If you were here this evening, you’d be parked next to me on the sofa, and draped with a lovely homemade afghan. I’d offer you a choice of coffees, and you’d quickly realize that mine is much less premium than my husband’s. This would no doubt cause you to raise your eyebrows, because it’s obvious in like two seconds that my sweet husband is not the high maintenance partner in our relationship. Except when it comes to coffee.
Anyway, here are a few of the things I’d probably tell you over the rim of my cup while I was fantasizing about chocolate:
My mother-in-law was with us for a few days this past weekend. We brought her down on the 5th and took her back home Sunday afternoon immediately following Pokemon Go community day. We’d been trying to convince her to spend community day in our small town for the past couple months, and we finally succeeded–now, she swears she’ll be spending them with us henceforth, and perhaps bringing my sister (in-law) with her next time. But only if she’s feeling charitable. While she was here, I fed her vegan food that she seemed to find pretty darned tasty. Nevertheless, I don’t expect her to transition to our way of eating any time soon; she’s a lifelong, dead serious, ain’t-never-gonna-change meat and dairy eater. Honestly, I can’t imagine her any other way.
(You’ll note, please, that I wrote the entirety of that last paragraph without a hint of shame. WE ARE A FAMILY OF POKEMON GO PLAYERS, AND WE ARE NOT SORRY. But I’m not going to spend any time proselytizing about it, so don’t go running off.)

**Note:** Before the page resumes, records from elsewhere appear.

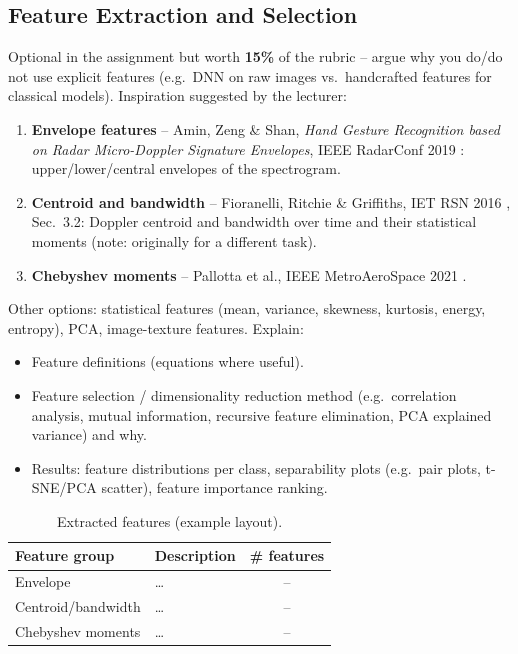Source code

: \documentclass[10pt,a4paper,titlepage]{article}
\newcommand{\placeholder}[1]{\begin{placeholderbox}#1\end{placeholderbox}}
\begin{document}
\subsection{Feature Extraction and Selection}
\placeholder{%
Optional in the assignment but worth \textbf{15\%} of the rubric -- argue why
you do/do not use explicit features (e.g.\ DNN on raw images vs.\ handcrafted
features for classical models). Inspiration suggested by the lecturer:
\begin{enumerate}
  \item \textbf{Envelope features} -- Amin, Zeng \& Shan, \emph{Hand Gesture
        Recognition based on Radar Micro-Doppler Signature Envelopes}, IEEE
        RadarConf 2019 \cite{amin2019}: upper/lower/central envelopes of the
        spectrogram.
  \item \textbf{Centroid and bandwidth} -- Fioranelli, Ritchie \& Griffiths,
        IET RSN 2016 \cite{fioranelli2016}, Sec.~3.2: Doppler centroid and
        bandwidth over time and their statistical moments (note: originally for
        a different task).
  \item \textbf{Chebyshev moments} -- Pallotta et al., IEEE MetroAeroSpace 2021
        \cite{pallotta2021}.
\end{enumerate}
Other options: statistical features (mean, variance, skewness, kurtosis,
energy, entropy), PCA, image-texture features. Explain:
\begin{itemize}
  \item Feature definitions (equations where useful).
  \item Feature selection / dimensionality reduction method (e.g.\ correlation
        analysis, mutual information, recursive feature elimination, PCA
        explained variance) and why.
  \item Results: feature distributions per class, separability plots
        (e.g.\ pair plots, t-SNE/PCA scatter), feature importance ranking.
\end{itemize}}

\begin{table}[h]
  \centering
  \caption{Extracted features (example layout).}
  \label{tab:features}
  \begin{tabular}{@{}llc@{}}
    \toprule
    Feature group & Description & \# features \\
    \midrule
    Envelope        & \ldots & -- \\
    Centroid/bandwidth & \ldots & -- \\
    Chebyshev moments  & \ldots & -- \\
    \bottomrule
  \end{tabular}
\end{table}
\end{document}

I’m also not going to spend any time preaching about our plant-based diet at the moment, so please stop the loud singing with your fingers in your ears. But while we’re side-stepping the subject…I should tell you that I’ve been a little frustrated with my mom since we started eating this way, and I know I really shouldn’t be. For my entire life, she has never been a vegetable eater, nor has she ever had any appreciation for ethnic food of any kind. She doesn’t do pizza or spaghetti, she can’t take the heat or general spicyness of Mexican, and aside from the honey chicken that passes for Asian fare at the local buffet, she’s not much for Chinese, Japanese, or Thai either. Nevertheless, I get upset by her reluctance to change her diet. I worry. I want my good mother to be around for just as long as her bad mother has been, and I have seen a lot of evidence that leads me to believe that if she’d just eat all the whole, plant-based food that she apparently hates, she could be in excellent health for a really long time to come.
But I don’t see that happening, so at present, I’m biting my tongue a lot. I try to think and feel the way I used to: that any diet which leads to weight loss must surely be better than what she’s doing now. Thing is, it’s really hard for me to feign stupidity. (Which may be why I can’t pass as a Trump supporter to save my life.) And it’s especially difficult on the subject of nutrition…I’ve done way too much research into this stuff in the past year. Hell, I’m even frustrated by several of the eating habits of my two vegetarian fathers-in-law.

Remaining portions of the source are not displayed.